IF there’s one thing tougher than being an AFL coach, it’s being a first year AFL coach.
Brenton Sanderson was the only one of the debutantes to get the points in the opening round; McCartney, Buckley and Watters all yet to open their accounts. Watters can perhaps be considered unlucky, the others soundly beaten by their opposition.
But perhaps the toughest debut was had by new Melbourne coach Mark Neeld.
Put to the sword by the Brisbane Lions, Neeld then had to suffer the ignominy of the rumour mill suggesting that he was racist, in that upon being appointed the Demons new coach, he briefed Melbourne’s indigenous players en-masse, but spoke one-on-one with the non-indigenous players.
When questioned about this on the outstanding Fox Footy program ‘On The Couch’, Neeld performed brilliantly.
He categorically denied the rumours – and not in the beige-cardigan, club-media-unit-carefully-worded-solicitor-prepared-statement either; Neeld looked Mike Sheahan directly in the eye and refuted the allegations in plain, direct language.
Neeld told of the hurt these rumours had inflicted on his family and that he would be directing the matter to the AFL for investigation.
It has since been disclosed that the source of the rumours was in fact the AFL’s Community Engagement Officer, Jason Mifsud.
Rightly, Mifsud offered his resignation. Not content with the public humiliation and summary dismissal of former Adelaide Crows recruiter Matt Rendell, Mifsud then leaked the Melbourne story to his former St Kilda mentor, Grant Thomas.
Mifsud failed dismally in his role. As opposed to staying within his brief, approaching Neeld directly and working through the issues as he had been briefed on them behind closed doors Mifsud again took the name and shame option – the easy way out – only this time to catastrophic effect.
The fact that the AFL refused to accept his resignation is astounding.
To his credit, what could have been a disastrous week for Mark Neeld has become a week that has demonstrated the quality of the man now in charge of the Dees.
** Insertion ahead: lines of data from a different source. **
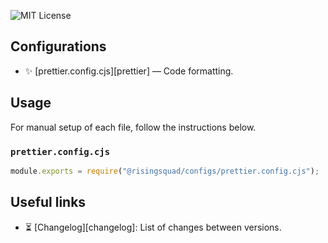 
![MIT License][license-badge]


## Configurations
-   ✨ [prettier.config.cjs][prettier] — Code formatting.
## Usage

For manual setup of each file, follow the instructions below.

### `prettier.config.cjs`

```typescript
module.exports = require("@risingsquad/configs/prettier.config.cjs");
```


## Useful links

-   ⏳ [Changelog][changelog]: List of changes between versions.

<!-- Reference -->

[license-badge]: https://img.shields.io/badge/license-MIT-007EC7.svg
He has displayed resolve, determination, belief in himself and what he’s trying to achieve.
He strikes me as the kind of guy you don’t want to cop a spray from; both barrels is perhaps just his warm-up. His post-match presser on Saturday afternoon demonstrated that Neeld is prepared to go hard on his playing group and seemingly unafraid of tarnishing reputations or questioning his players’ commitment.
Neeld appears to be the kind of coach needed, not just at Melbourne, but at a number of clubs yearning for success. His motto seems to be ‘perform to instruction or face the consequences’ as opposed to coddling and trying to placate ‘Gen Y’ers’ who question ‘why they should’ as opposed to ‘why they will’.
Mark Neeld is simply a class act. If, as has been suggested, he may be on his way to losing the playing group (which the club denies) then it says more about the hunger for success of the current playing list than the coach’s methods.
Were I an AFL player, Mark Neeld is one coach I would certainly leave nothing on the ground for. I would relish the opportunity to journey to success with a man of his attitude.
And shame on Melbourne if they continue to underperform for Neeld in coming weeks as they did on Saturday.